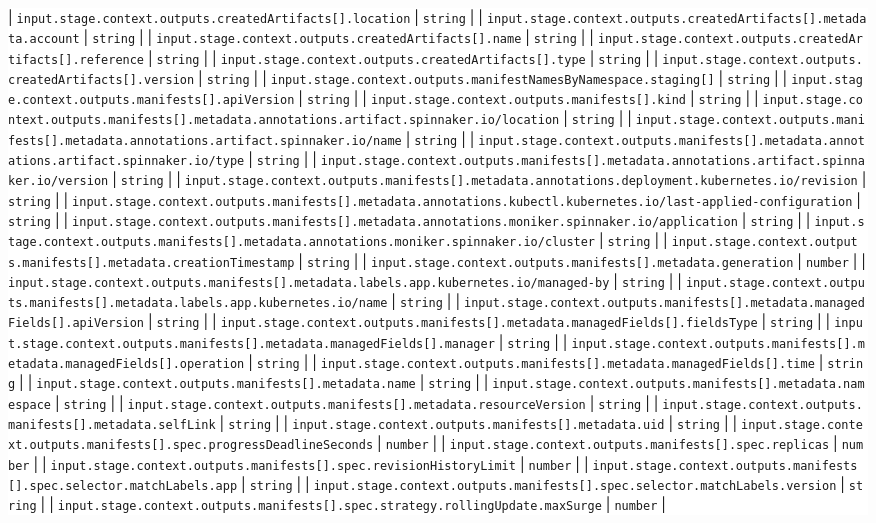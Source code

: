 | `input.stage.context.outputs.createdArtifacts[].location` | `string` |
| `input.stage.context.outputs.createdArtifacts[].metadata.account` | `string` |
| `input.stage.context.outputs.createdArtifacts[].name` | `string` |
| `input.stage.context.outputs.createdArtifacts[].reference` | `string` |
| `input.stage.context.outputs.createdArtifacts[].type` | `string` |
| `input.stage.context.outputs.createdArtifacts[].version` | `string` |
| `input.stage.context.outputs.manifestNamesByNamespace.staging[]` | `string` |
| `input.stage.context.outputs.manifests[].apiVersion` | `string` |
| `input.stage.context.outputs.manifests[].kind` | `string` |
| `input.stage.context.outputs.manifests[].metadata.annotations.artifact.spinnaker.io/location` | `string` |
| `input.stage.context.outputs.manifests[].metadata.annotations.artifact.spinnaker.io/name` | `string` |
| `input.stage.context.outputs.manifests[].metadata.annotations.artifact.spinnaker.io/type` | `string` |
| `input.stage.context.outputs.manifests[].metadata.annotations.artifact.spinnaker.io/version` | `string` |
| `input.stage.context.outputs.manifests[].metadata.annotations.deployment.kubernetes.io/revision` | `string` |
| `input.stage.context.outputs.manifests[].metadata.annotations.kubectl.kubernetes.io/last-applied-configuration` | `string` |
| `input.stage.context.outputs.manifests[].metadata.annotations.moniker.spinnaker.io/application` | `string` |
| `input.stage.context.outputs.manifests[].metadata.annotations.moniker.spinnaker.io/cluster` | `string` |
| `input.stage.context.outputs.manifests[].metadata.creationTimestamp` | `string` |
| `input.stage.context.outputs.manifests[].metadata.generation` | `number` |
| `input.stage.context.outputs.manifests[].metadata.labels.app.kubernetes.io/managed-by` | `string` |
| `input.stage.context.outputs.manifests[].metadata.labels.app.kubernetes.io/name` | `string` |
| `input.stage.context.outputs.manifests[].metadata.managedFields[].apiVersion` | `string` |
| `input.stage.context.outputs.manifests[].metadata.managedFields[].fieldsType` | `string` |
| `input.stage.context.outputs.manifests[].metadata.managedFields[].manager` | `string` |
| `input.stage.context.outputs.manifests[].metadata.managedFields[].operation` | `string` |
| `input.stage.context.outputs.manifests[].metadata.managedFields[].time` | `string` |
| `input.stage.context.outputs.manifests[].metadata.name` | `string` |
| `input.stage.context.outputs.manifests[].metadata.namespace` | `string` |
| `input.stage.context.outputs.manifests[].metadata.resourceVersion` | `string` |
| `input.stage.context.outputs.manifests[].metadata.selfLink` | `string` |
| `input.stage.context.outputs.manifests[].metadata.uid` | `string` |
| `input.stage.context.outputs.manifests[].spec.progressDeadlineSeconds` | `number` |
| `input.stage.context.outputs.manifests[].spec.replicas` | `number` |
| `input.stage.context.outputs.manifests[].spec.revisionHistoryLimit` | `number` |
| `input.stage.context.outputs.manifests[].spec.selector.matchLabels.app` | `string` |
| `input.stage.context.outputs.manifests[].spec.selector.matchLabels.version` | `string` |
| `input.stage.context.outputs.manifests[].spec.strategy.rollingUpdate.maxSurge` | `number` |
---+---
:: DIRECTIONS FOR THIS TASK ::
After reading each line of the data, give only the number of lines that include the word "apiVersion".

:: SOLVED EXERCISE ::
2